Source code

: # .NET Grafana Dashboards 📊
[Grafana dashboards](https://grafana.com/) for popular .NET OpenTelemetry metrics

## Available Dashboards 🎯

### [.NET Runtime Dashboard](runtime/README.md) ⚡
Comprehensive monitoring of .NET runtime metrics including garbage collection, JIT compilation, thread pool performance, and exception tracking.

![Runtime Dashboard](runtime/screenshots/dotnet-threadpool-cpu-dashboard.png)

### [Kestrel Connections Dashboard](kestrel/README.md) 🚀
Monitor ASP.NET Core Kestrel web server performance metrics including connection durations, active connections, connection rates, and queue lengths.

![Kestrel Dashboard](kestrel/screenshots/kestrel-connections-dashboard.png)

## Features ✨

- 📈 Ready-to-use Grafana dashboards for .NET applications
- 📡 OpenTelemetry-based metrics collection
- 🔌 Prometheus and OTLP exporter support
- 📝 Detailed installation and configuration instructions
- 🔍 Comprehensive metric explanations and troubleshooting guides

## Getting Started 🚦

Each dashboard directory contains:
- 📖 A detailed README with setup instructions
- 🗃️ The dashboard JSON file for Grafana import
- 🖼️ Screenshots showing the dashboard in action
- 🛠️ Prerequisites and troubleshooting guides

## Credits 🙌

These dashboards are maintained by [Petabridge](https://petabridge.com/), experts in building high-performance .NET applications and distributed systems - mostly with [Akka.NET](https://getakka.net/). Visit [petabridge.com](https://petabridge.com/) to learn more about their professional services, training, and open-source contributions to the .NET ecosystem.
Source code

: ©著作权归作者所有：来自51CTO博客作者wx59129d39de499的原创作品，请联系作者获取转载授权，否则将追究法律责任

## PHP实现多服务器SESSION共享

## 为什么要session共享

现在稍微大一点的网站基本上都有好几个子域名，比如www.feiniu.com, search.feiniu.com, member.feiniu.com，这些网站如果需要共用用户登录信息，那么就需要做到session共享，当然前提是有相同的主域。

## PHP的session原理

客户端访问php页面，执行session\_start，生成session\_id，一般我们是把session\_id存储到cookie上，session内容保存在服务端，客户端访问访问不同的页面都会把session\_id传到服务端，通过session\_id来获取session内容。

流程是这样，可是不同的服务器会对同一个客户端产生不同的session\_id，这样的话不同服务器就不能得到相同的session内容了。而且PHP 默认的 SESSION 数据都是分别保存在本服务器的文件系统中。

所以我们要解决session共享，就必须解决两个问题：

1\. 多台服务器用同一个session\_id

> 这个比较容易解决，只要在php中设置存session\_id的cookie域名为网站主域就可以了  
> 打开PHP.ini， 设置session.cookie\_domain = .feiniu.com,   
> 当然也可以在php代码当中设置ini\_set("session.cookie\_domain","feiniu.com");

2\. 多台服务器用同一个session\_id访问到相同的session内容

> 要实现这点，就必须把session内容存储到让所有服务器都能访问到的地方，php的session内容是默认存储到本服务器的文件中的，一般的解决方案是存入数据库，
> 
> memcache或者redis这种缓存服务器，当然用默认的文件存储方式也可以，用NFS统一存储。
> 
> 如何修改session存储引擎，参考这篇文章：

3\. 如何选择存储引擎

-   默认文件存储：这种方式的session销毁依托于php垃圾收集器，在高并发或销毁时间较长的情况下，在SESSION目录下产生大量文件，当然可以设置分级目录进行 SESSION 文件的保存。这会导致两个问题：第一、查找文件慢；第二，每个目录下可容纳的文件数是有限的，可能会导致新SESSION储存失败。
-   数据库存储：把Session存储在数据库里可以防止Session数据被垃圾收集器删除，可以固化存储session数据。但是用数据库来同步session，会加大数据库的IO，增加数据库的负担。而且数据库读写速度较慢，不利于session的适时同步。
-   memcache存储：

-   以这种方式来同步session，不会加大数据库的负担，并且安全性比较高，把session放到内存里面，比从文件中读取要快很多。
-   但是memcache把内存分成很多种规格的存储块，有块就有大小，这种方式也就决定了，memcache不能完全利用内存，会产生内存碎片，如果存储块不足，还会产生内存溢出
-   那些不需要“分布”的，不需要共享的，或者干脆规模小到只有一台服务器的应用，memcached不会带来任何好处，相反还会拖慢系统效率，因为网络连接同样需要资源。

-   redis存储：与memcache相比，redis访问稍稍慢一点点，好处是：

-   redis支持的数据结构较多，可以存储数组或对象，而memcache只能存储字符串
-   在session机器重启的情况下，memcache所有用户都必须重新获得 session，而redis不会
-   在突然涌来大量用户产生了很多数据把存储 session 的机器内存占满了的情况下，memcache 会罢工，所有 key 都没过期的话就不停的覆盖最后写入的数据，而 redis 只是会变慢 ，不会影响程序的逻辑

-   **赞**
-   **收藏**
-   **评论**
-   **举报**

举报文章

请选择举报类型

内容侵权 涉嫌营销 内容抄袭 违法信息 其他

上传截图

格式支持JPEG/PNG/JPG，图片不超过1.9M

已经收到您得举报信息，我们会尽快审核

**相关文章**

_ _ _ _ _

• Instructions to follow
The output should be exactly the lines above from the line containing "## Available Dashboards 🎯" to the line containing "## Features ✨", inclusive, with no other lines.

• Written solution
## Available Dashboards 🎯

### [.NET Runtime Dashboard](runtime/README.md) ⚡
Comprehensive monitoring of .NET runtime metrics including garbage collection, JIT compilation, thread pool performance, and exception tracking.

![Runtime Dashboard](runtime/screenshots/dotnet-threadpool-cpu-dashboard.png)

### [Kestrel Connections Dashboard](kestrel/README.md) 🚀
Monitor ASP.NET Core Kestrel web server performance metrics including connection durations, active connections, connection rates, and queue lengths.

![Kestrel Dashboard](kestrel/screenshots/kestrel-connections-dashboard.png)

## Features ✨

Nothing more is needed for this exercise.